Antonio Casado – Ucrania y la memoria


MADRID, 3 (OTR/PRESS)

Estamos solidariamente encadenados a una serie de realidades internacionales institucionalizadas (ONU, UE, OTAN, OCDE, OSCE, FMI…) que no permiten la mirada distraída de España sobre la crisis de Crimea (Ucrania). No vale escudarse en que, a diferencia de lo que ocurre con una gran parte de Europa, el gas que consumimos en España viene de Argelia y no de Rusia pasando por Ucrania. O que no se nos ha perdido nada en este país, donde los problemas económicos e identitarios amarran de momento a orillas del Mar Negro, cuyas aguas están bajo protectorado de una poderosa flota rusa.
A la hora de escribir este comentario están abiertos todos los escenarios y ninguno se encamina hacia un final feliz. A saber: la guerra civil en Ucrania, una guerra internacional (¿tercera guerra mundial, al estilo de las dos grandes guerras europeas del siglo XX?), el aislamiento de Rusia, la partición de Ucrania en una parte pro-europea y otra pro-rusa… Conviene ponerse en lo peor para que el miedo guarde la viña y active la memoria histórica.
Desde el punto de vista de los españoles, la Crimea de 2014 nada tiene que ver con la Serbia de 1914 (Sarajevo, en origen de la primera guerra europea) o la Checoslovaquia de 1939 (Hitler quería más).
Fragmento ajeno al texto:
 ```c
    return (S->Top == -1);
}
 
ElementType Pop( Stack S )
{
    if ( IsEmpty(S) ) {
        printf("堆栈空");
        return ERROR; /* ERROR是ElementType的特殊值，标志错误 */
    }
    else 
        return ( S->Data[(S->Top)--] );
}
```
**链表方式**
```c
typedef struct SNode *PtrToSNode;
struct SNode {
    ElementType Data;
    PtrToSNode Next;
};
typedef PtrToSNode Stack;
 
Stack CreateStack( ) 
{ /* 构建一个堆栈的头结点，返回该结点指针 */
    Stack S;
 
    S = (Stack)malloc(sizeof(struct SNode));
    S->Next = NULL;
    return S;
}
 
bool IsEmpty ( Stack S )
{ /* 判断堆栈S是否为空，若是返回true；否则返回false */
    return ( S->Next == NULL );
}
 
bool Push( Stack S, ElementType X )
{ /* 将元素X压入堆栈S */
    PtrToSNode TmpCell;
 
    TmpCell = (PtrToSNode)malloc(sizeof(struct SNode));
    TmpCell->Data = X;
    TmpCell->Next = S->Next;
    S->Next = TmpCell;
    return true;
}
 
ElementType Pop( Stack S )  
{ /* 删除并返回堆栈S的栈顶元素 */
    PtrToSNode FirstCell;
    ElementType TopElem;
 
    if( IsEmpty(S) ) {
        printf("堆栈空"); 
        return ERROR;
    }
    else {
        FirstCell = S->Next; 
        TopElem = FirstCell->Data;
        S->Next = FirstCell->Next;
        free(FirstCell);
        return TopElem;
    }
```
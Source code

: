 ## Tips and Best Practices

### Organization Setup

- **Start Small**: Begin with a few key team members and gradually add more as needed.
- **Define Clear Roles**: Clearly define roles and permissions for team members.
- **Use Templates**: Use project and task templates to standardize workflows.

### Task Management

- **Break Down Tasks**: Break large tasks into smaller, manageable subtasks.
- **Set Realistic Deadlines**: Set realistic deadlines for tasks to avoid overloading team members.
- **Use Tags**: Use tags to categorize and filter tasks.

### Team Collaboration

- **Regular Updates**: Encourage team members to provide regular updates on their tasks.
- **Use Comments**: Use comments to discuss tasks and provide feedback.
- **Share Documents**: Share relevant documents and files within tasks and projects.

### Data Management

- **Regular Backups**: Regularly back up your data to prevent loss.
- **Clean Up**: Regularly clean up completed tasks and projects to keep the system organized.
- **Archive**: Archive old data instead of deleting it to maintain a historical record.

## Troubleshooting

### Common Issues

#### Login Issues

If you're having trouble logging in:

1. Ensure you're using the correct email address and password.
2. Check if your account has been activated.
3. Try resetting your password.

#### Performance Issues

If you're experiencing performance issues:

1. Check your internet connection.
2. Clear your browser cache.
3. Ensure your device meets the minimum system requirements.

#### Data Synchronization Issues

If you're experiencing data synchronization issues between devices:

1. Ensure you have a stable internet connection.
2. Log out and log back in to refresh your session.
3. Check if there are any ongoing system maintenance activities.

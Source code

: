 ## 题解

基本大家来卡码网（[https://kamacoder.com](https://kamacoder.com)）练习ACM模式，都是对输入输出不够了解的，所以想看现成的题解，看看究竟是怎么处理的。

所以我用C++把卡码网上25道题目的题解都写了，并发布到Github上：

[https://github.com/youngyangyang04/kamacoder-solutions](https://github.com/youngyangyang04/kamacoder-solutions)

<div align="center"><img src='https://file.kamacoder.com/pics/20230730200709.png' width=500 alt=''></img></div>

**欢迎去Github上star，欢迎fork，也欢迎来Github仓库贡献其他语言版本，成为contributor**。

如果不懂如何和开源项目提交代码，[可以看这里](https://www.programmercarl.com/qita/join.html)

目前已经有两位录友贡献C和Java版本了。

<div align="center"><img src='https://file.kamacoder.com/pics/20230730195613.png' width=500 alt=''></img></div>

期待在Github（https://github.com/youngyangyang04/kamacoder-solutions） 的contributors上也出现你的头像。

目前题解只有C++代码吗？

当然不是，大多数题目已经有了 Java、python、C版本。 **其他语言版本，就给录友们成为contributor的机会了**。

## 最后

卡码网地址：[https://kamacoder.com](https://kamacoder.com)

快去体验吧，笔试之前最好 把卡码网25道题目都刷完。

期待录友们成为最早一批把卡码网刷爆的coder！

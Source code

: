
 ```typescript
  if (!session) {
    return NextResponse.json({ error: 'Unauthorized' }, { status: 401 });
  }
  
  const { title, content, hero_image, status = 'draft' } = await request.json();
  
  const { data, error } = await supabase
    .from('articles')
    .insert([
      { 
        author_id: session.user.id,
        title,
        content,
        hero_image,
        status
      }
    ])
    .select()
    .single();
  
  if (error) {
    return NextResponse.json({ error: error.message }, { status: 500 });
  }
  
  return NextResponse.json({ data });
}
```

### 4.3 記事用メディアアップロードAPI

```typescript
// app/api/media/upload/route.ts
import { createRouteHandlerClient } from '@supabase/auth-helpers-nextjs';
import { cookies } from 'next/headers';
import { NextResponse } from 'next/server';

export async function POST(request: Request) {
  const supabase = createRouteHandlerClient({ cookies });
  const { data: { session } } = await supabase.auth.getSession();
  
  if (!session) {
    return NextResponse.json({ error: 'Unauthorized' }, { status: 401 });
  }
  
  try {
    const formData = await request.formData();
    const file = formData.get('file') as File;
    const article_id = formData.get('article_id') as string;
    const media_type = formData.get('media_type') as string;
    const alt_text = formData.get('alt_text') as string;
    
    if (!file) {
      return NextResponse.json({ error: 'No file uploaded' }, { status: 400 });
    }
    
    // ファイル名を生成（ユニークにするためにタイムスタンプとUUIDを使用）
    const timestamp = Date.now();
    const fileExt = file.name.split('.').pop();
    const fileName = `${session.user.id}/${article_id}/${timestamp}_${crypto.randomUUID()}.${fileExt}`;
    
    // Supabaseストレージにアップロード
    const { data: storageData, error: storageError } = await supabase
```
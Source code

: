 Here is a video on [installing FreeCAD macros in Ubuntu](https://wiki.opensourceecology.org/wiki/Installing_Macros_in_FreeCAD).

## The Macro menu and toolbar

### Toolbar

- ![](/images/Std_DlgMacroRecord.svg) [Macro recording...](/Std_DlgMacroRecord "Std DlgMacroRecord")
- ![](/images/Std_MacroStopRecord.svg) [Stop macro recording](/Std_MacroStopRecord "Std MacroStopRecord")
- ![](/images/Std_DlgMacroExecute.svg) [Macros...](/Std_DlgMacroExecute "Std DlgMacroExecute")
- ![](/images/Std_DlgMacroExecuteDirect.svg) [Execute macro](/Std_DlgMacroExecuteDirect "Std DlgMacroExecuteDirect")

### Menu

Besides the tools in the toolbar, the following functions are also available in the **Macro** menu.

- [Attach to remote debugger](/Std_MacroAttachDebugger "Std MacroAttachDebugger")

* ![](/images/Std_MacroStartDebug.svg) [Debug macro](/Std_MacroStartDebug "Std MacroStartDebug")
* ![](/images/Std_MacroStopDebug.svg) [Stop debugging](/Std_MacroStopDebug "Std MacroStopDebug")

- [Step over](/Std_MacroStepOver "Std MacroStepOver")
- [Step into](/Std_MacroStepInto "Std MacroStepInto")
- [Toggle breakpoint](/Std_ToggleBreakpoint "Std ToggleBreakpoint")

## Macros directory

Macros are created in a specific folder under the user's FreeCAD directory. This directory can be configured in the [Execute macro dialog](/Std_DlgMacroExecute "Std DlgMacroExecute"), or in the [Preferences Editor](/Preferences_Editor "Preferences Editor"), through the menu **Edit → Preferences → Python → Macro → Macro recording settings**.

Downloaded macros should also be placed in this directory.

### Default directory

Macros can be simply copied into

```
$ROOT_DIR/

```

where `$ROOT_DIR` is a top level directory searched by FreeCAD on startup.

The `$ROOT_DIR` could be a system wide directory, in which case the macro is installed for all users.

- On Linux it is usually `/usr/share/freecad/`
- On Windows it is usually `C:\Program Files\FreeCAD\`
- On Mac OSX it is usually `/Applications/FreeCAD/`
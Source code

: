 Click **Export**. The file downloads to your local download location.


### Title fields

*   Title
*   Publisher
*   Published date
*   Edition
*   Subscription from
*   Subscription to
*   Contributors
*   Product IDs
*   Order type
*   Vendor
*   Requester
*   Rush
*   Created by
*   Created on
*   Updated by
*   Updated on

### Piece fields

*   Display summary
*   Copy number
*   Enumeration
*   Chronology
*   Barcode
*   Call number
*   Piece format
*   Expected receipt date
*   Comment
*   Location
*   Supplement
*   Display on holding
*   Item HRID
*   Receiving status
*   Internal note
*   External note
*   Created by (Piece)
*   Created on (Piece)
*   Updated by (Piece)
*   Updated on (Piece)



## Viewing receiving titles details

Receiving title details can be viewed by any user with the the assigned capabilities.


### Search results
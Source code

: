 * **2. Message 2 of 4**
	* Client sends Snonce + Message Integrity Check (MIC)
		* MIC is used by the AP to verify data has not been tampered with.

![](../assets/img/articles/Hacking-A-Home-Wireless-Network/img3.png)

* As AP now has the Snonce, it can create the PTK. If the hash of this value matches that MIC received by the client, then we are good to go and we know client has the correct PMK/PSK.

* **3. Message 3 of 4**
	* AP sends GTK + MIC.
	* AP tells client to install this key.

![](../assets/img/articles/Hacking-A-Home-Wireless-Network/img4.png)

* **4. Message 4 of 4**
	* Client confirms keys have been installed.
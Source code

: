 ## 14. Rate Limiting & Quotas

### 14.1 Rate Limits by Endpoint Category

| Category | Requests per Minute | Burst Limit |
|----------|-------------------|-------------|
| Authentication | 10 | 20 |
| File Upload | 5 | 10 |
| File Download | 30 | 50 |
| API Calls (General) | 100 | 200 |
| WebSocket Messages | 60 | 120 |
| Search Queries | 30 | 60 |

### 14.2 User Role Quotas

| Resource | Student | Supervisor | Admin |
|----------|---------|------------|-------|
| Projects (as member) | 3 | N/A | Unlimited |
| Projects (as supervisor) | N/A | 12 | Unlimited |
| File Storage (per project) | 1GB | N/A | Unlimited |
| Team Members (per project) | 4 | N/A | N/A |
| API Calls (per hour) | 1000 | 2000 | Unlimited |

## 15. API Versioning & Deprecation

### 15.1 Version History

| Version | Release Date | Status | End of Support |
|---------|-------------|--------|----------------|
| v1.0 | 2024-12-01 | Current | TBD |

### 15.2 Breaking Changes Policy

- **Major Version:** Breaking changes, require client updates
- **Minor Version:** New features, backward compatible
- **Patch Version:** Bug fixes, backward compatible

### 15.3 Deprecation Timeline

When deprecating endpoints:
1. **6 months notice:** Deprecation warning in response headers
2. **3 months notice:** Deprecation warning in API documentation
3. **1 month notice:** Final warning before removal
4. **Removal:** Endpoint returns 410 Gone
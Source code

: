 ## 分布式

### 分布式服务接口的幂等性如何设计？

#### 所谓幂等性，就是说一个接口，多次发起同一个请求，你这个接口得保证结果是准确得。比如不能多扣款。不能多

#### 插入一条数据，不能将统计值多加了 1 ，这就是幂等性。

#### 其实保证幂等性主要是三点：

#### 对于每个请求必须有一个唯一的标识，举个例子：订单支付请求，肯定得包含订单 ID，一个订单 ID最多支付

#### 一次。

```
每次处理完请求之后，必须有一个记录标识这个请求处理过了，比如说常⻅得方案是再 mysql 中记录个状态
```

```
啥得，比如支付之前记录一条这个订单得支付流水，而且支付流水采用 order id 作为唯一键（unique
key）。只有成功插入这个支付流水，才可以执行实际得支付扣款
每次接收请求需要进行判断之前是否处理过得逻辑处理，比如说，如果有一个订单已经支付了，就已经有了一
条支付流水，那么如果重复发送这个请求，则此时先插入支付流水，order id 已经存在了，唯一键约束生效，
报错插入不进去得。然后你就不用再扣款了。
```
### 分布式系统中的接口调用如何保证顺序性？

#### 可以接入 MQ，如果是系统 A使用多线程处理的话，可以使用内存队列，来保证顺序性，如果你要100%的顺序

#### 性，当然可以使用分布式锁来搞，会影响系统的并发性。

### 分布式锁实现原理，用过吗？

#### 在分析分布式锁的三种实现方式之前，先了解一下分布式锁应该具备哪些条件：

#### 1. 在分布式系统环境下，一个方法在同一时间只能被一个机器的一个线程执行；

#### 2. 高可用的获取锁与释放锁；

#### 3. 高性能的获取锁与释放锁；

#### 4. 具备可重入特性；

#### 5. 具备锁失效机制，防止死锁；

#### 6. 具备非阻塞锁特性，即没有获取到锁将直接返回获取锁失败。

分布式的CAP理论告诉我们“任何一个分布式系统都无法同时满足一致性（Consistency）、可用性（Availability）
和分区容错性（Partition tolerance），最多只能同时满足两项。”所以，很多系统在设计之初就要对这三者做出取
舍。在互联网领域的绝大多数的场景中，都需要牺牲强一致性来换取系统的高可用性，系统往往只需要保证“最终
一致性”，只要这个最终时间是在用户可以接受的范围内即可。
Aquellas dos tragedias, afortunadamente, aunque hay quien piensa lo contrario, pillaron a España con el pie cambiado. Pero, ojo, la Crimea de 2014 sí se parece a la Georgia de 2008, anteayer, como quien dice, cuando se reprodujo la doctrina soviética de la «soberanía limitada», según herencia recibida por Putin de Leónidas Brezhnev.
Este conflicto ya nos toca más de cerca por nuestra vinculación política y económica a la Unión Europea y nuestra vinculación militar a la OTAN. Sobre todo nuestra alianza militar con los Estados Unidos. España forma parte del dispositivo antimisiles del socio norteamericano y éste, en complicidad con sus aliados europeos, no parece dispuesto a que Rusia, como ya ocurrió en Georgia y los enclaves pro-rusos de Usetia y Abjasia, vuelva a utilizar la fuerza militar como «muro» de separación, con todas las evocaciones históricas de la palabra, entre dos áreas de influencia: la rusa y la europea.
A poco menos de tres meses de las elecciones europeas, que los partidos políticos españoles se toman en clave doméstica, la crisis de Ucrania podría y debería condicionar la campaña. Al menos como aprovechamiento de la oportunidad para constatar la gran debilidad de la Unión Europea. Me refiero a su falta de proyecto. No hay proyecto si no hay conciencia de uso de los instrumentos que tiene a su alcance, o que no tiene, para situarse en las relaciones de poder a escala internacional. Pero me temo que, aún jugado en casa, seguirá pareciendo un actor menor frente a Rusia y Estados Unidos, que están reproduciendo un trasnochado capítulo de la llamada guerra fría, propia del siglo pasado, no de éste. ¿O sí?